Talibs Wärme geht auf meinen Körper über und ich fühle mich genauso geborgen, wie damals bei meinen Geschwistern. Dennoch löst er ganz andere Gefühle in mir aus. Mein Herz scheint zu explodieren und in meinem Magen kribbelt es. Es ist plötzlich ganz still zwischen uns geworden und ich genieße diesen Moment. Als ich die Augen langsam öffne, um nachzusehen, ob er eingeschlafen ist, bemerke ich, dass das Gewitter aufgehört hat. Auch Talib schaut aus dem Fenster nach draußen, sagt aber kein Wort.
Nur dieses eine Mal lasse ich das Gewitter in meinem Inneren weiter toben und schließe die Lider. Seine Nähe fühlt sich einfach zu gut an. Mit dem wilden Pochen seines Herzens und dem sanften Heben und Senken seines Brustkorbs gleite ich über ins Land der Träume.
Am nächsten Morgen wache ich in Talibs Armen auf. Allerdinsg scheinen wir im Schlaf die Positionen gewechselt zu haben. Er drückt sich an meinen Rücken, seinen Arm hat er unter meinen Kopf gelegt, der andere umschlingt meine Hüfte. Erschrocken darüber, wie nahe wir uns gekommen sind, schrecke ich hoch, wecke ihn dabei versehentlich auf. Gestern Nacht kam es mir unwirklich vor, wie ein Traum. Doch jetzt neben ihm aufzuwachen, bringt mein Herz erneut aus der Ruhe.
„Morgen“, murmelt er verschlafen. Er reibt sich über die Augen und sieht mich dann lächelnd an.
„Hast du gut geschlafen?“
Der Glanz in seinen funkelnd blauen Augen und der liebevolle Klang seiner Stimme lässt die feinen Härchen in meinem Nacken zu Berge stehen. „Könnte besser sein“, erwidere ich knapp und rutsche von ihm weg.
Nun richtet er sich auf, beugt sich zu mir herüber und drückt mich in die Matratze. Verzweifelt versuche ich ihn von mir abzubringen, als ich an seine Worte denke. An seine Berührungen und das sehnsüchtige Funkeln in seinem Blick.

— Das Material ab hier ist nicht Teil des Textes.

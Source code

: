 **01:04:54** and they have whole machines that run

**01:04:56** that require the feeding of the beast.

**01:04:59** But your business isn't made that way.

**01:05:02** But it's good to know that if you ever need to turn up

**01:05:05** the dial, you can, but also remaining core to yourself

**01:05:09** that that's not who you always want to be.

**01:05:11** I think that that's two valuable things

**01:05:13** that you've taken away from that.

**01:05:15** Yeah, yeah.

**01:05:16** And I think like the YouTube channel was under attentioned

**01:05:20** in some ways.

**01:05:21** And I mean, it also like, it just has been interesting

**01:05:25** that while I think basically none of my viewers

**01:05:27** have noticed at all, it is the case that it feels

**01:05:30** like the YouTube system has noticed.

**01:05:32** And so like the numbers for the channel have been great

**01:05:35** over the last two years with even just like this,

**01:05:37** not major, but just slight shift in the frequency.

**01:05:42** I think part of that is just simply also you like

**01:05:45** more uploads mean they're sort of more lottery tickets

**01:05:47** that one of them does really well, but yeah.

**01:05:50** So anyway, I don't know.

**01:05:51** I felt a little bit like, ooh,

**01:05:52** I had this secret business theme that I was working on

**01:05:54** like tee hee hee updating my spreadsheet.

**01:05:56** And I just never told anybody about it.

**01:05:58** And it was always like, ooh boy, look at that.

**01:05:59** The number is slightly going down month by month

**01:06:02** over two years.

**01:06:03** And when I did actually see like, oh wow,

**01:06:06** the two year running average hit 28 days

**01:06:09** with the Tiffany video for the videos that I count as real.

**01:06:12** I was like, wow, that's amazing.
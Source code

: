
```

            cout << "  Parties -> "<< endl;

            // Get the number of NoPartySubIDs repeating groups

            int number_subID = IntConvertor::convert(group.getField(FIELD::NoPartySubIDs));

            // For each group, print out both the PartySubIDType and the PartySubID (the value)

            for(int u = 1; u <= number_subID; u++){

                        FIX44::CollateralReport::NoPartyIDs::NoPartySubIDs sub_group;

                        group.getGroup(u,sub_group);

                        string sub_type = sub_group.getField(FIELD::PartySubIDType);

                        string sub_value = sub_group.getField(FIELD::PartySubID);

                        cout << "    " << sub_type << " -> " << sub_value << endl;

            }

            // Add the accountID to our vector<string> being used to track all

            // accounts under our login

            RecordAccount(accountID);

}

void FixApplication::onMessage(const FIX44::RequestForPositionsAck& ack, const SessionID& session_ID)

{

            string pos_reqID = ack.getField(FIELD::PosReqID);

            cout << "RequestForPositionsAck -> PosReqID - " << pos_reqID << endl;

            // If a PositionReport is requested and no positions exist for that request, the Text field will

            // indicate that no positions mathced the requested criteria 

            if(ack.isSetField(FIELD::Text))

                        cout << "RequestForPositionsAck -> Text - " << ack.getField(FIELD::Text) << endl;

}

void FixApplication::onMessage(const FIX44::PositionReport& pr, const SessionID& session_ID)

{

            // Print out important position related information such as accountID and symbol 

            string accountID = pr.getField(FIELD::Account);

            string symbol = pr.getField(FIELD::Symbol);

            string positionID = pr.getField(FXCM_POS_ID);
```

Doch Talib ist zu stark. Sachte schüttelt er den Kopf. „Bitte nicht.“
Bitte nicht?
„Was?“ Gebe ich sichtlich verwirrt zurück. „Bitte zieh dich nicht wieder vor mir zurück und tu so, als wäre letzte Nacht nichts passiert.“
Was?!
„Aber letzte Nacht ist doch nichts passiert! Oder hast du...“ Meine Stimme überschlägt sich, bricht dann heiser ab. „Als ich geschlafen habe, hast du...“
Talib schnaubt belustigt. „Da habe ich auch geschlafen“, beteuert er mir. „Ich bin zwar verrückt nach dir, aber so verrückt bin ich dann auch wieder nicht.“
Erleichtert atme ich aus und auch mein rasendes Herz scheint sich etwas zu beruhigen.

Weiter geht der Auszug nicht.